== WORK INSTRUCTIONS ==
Return, from the lines below, each one that includes the word "package".

== THE DATA ==
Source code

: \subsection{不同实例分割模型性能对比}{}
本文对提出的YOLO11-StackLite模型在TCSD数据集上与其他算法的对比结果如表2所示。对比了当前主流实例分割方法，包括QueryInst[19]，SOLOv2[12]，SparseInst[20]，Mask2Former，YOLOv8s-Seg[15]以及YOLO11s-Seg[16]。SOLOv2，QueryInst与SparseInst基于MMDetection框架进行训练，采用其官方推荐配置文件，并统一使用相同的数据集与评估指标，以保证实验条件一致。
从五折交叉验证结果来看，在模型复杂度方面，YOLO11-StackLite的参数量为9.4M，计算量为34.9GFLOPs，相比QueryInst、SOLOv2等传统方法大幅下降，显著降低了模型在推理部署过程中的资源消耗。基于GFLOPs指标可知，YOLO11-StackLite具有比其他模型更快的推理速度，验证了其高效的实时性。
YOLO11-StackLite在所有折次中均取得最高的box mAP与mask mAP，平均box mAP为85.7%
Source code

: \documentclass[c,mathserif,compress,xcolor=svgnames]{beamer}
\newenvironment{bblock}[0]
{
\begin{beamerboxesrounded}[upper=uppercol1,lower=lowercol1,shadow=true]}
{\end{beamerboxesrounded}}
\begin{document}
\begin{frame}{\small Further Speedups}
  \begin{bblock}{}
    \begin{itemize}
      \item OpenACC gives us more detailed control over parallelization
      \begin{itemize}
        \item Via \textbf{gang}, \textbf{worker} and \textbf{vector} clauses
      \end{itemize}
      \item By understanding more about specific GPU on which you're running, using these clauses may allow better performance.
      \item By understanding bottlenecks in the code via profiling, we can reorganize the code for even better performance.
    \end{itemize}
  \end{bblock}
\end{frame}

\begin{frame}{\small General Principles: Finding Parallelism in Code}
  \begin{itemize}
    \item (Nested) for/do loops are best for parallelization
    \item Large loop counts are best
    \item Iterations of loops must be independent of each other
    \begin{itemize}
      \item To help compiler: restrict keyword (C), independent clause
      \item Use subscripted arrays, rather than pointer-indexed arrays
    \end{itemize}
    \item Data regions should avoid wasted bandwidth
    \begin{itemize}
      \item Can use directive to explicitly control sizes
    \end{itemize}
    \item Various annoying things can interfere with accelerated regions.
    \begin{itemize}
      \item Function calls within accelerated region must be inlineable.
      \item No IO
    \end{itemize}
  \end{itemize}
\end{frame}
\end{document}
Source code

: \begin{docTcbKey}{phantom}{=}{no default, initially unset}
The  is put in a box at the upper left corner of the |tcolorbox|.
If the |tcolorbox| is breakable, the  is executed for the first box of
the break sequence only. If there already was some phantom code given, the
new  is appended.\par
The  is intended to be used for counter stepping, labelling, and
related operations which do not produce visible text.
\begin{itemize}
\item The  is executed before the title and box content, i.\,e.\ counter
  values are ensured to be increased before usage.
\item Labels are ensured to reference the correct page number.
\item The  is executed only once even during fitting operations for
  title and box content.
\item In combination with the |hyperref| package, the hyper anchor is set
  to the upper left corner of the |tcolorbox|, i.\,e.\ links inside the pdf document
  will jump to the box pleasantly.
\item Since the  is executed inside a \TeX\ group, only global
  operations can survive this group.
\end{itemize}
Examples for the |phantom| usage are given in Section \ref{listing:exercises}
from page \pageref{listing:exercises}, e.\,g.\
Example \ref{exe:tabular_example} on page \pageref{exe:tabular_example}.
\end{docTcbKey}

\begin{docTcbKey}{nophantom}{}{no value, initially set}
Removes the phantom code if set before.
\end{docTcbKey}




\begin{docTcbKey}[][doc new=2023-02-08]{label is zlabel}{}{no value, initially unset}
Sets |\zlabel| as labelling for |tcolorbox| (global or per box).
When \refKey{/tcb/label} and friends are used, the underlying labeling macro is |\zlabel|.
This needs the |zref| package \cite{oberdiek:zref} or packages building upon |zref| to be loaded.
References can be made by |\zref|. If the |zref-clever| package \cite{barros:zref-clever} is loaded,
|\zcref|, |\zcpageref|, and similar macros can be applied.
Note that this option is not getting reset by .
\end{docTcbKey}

== OUTPUT OF THE TASK ==
\item In combination with the |hyperref| package, the hyper anchor is set
This needs the |zref| package \cite{oberdiek:zref} or packages building upon |zref| to be loaded.
References can be made by |\zref|. If the |zref-clever| package \cite{barros:zref-clever} is loaded,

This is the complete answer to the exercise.